## Exercise details
Identify all lines of the data containing the string "tfrac" and copy them.

Segment Start: Listed entries

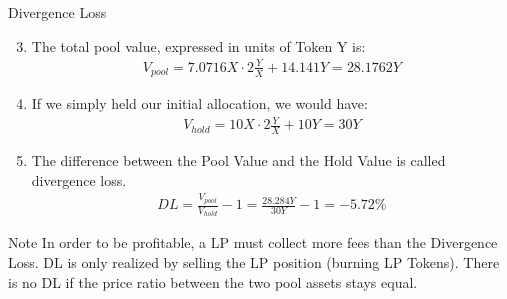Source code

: \documentclass[]{beamer}
\begin{document}
\begin{frame}{Divergence Loss}

	\begin{enumerate}
	\setcounter{enumi}{2}
		\item The total pool value, expressed in units of Token Y is: 
			\begin{align*}
				V_{pool} = 7.0716 X \cdot 2 \tfrac{Y}{X} + 14.141 Y = 28.1762 Y
			\end{align*}
		\item If we simply held our initial allocation, we would have:
			\begin{align*}
			V_{hold} = 10 X \cdot 2 \tfrac{Y}{X} + 10 Y = 30 Y
			\end{align*}
		\item The difference between the Pool Value and the Hold Value is called divergence loss.
		\begin{align*}
			DL = \tfrac{V_{pool}}{V_{hold}} -1 = \tfrac{28.284 Y}{30 Y} - 1 = -5.72 \%
			\end{align*}
	\end{enumerate}	
	
	\begin{keytakeaway}{Note}
		In order to be profitable, a LP must collect more fees than the Divergence Loss. DL is only realized by selling the LP position (burning LP Tokens). There is no DL if the price ratio between the two pool assets stays equal.
	\end{keytakeaway}
	
\end{frame}
\end{document}
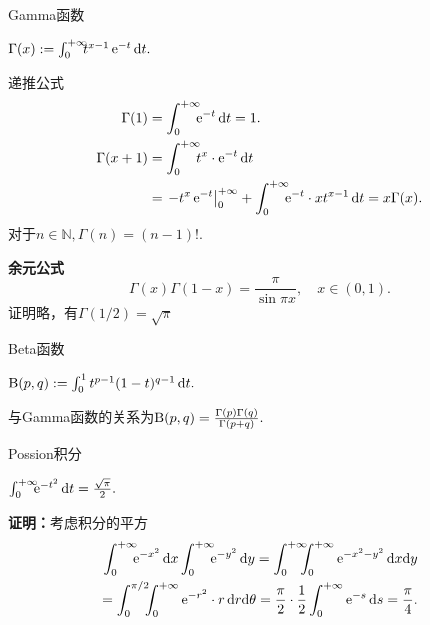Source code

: \begin{example}{Gamma函数}{}
	\begin{center}
		$\Gamma(x):=\int\zti\bs5t^{x-1}\e{-t}\d t.$
	\end{center}
	递推公式
	\begin{align*}
		\Gamma(1)   & =\int\zti\bs5\e{-t}\d t=1.                                              \\
		\Gamma(x+1) & =\int\zti\bs5 t^x\cdot\e{-t}\d t                                        \\
					& =\edg{-t^x\e{-t}}\zti+\int\zti\bs5\e{-t}\cdot xt^{x-1}\d t=x\Gamma(x).
	\end{align*}
	对于$n\in\mathbb N,\Gamma(n)=(n-1)!.$

	\textbf{余元公式}
	\[
		\Gamma(x)\Gamma(1-x)=\frac{\pi}{\sin\pi x},\quad x\in(0,1).
	\]
	证明略，有$\Gamma(1/2)=\sqrt\pi$
\end{example}
\begin{example}{Beta函数}{}
	\begin{center}
		$\text B(p,q):=\int_0^1t^{p-1}(1-t)^{q-1}\d t.$ %
	\end{center}
	与Gamma函数的关系为$\text B(p,q)=\frac{\Gamma(p)\Gamma(q)}{\Gamma(p+q)}.$
\end{example}
\begin{example}{Possion积分}{}
	\begin{center}
		$\int\zti\bs5\e{-t^2}\d t=\frac{\sqrt\pi}2.$
	\end{center}
	\textbf{证明：}考虑积分的平方
	\begin{align*}
		\int\zti\bs5\e{-x^2}\d x\int\zti\bs5\e{-y^2}\d y=\int\zti\bs7\int\zti\e{-x^2-y^2}\d x\nd y \\
		=\int_0^{\pi/2}\bs5\int\zti\e{-r^2}\cdot r\d r\nd\theta=\frac\pi{2}\cdot\frac12\int\zti\e{-s}\d s=\frac\pi{4}.
	\end{align*}
	\iffalse
		由$\ex>0,\forall x\in\RR$
		\[
			\intt_A\e{-x^2-y^2}\d x\nd y\leqslant\intt_B\e{-x^2-y^2}\d x\nd y\leqslant\intt_C\e{-x^2-y^2}\d x\nd y
		\]
		其中
		\begin{align*}
			B & =\{(x,y)~|~0\leqslant x\leqslant R,0\leqslant y\leqslant R\}, \\
			A & =\{(x,y)~|~x^2+y^2\leqslant R^2,x\geqslant 0,y\geqslant 0\},  \\
			C & =\{(x,y)~|~x^2+y^2\leqslant 2R^2,x\geqslant 0,y\geqslant 0\}.
		\end{align*}
		又
		\begin{align*}
			\intt_A\e{-x^2-y^2}\d x\nd y & =\int_0^{\pi/2}\bs7\int_0^R\e{-\rho^2}\rho\d\rho\d\varphi=\frac{\pi}4\left(1-\e{-R^2}\right), \\
			\intt_B\e{-x^2-y^2}\d x\nd y & =\int_0^R\bs7\int_0^R\e{-x^2}\e{-y^2}\d x\nd y=\left(\int_0^R\e{-t^2}\d t\right)^2,          \\
			\intt_C\e{-x^2-y^2}\d x\nd y & =\frac{\pi}4\left(1-\e{-2R^2}\right).
		\end{align*}
		当$R\to+\infty$，即得$\int\zti\bs5\e{-t^2}\d t=\frac{\sqrt\pi}2$.
	\fi
\end{example}
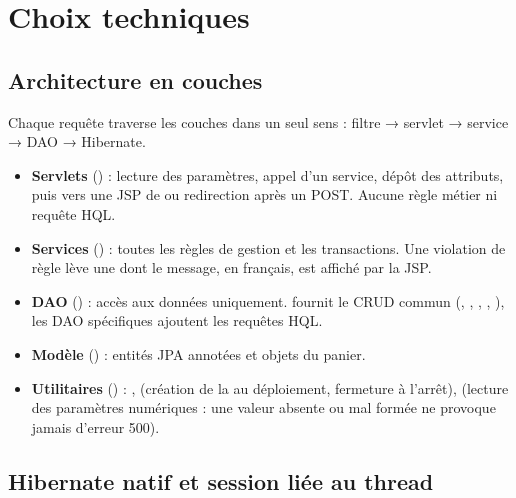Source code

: \chapter{Choix techniques}

\section{Architecture en couches}

Chaque requête traverse les couches dans un seul sens : filtre → servlet → service → DAO → Hibernate.

\begin{itemize}
  \item \textbf{Servlets} () : lecture des paramètres, appel d'un service, dépôt des attributs, puis
         vers une JSP de  ou redirection après un POST. Aucune règle métier ni requête HQL.
  \item \textbf{Services} () : toutes les règles de gestion et les transactions. Une violation de règle lève
        une  dont le message, en français, est affiché par la JSP.
  \item \textbf{DAO} () : accès aux données uniquement.  fournit le CRUD commun (,
        , , , ), les DAO spécifiques ajoutent les requêtes HQL.
  \item \textbf{Modèle} () : entités JPA annotées et objets du panier.
  \item \textbf{Utilitaires} () : ,  (création de la  au
        déploiement, fermeture à l'arrêt),  (lecture des paramètres numériques : une valeur absente ou
        mal formée ne provoque jamais d'erreur 500).
\end{itemize}

\section{Hibernate natif et session liée au thread}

Segment End: Listed entries

## Your response
				V_{pool} = 7.0716 X \cdot 2 \tfrac{Y}{X} + 14.141 Y = 28.1762 Y
			V_{hold} = 10 X \cdot 2 \tfrac{Y}{X} + 10 Y = 30 Y
			DL = \tfrac{V_{pool}}{V_{hold}} -1 = \tfrac{28.284 Y}{30 Y} - 1 = -5.72 \%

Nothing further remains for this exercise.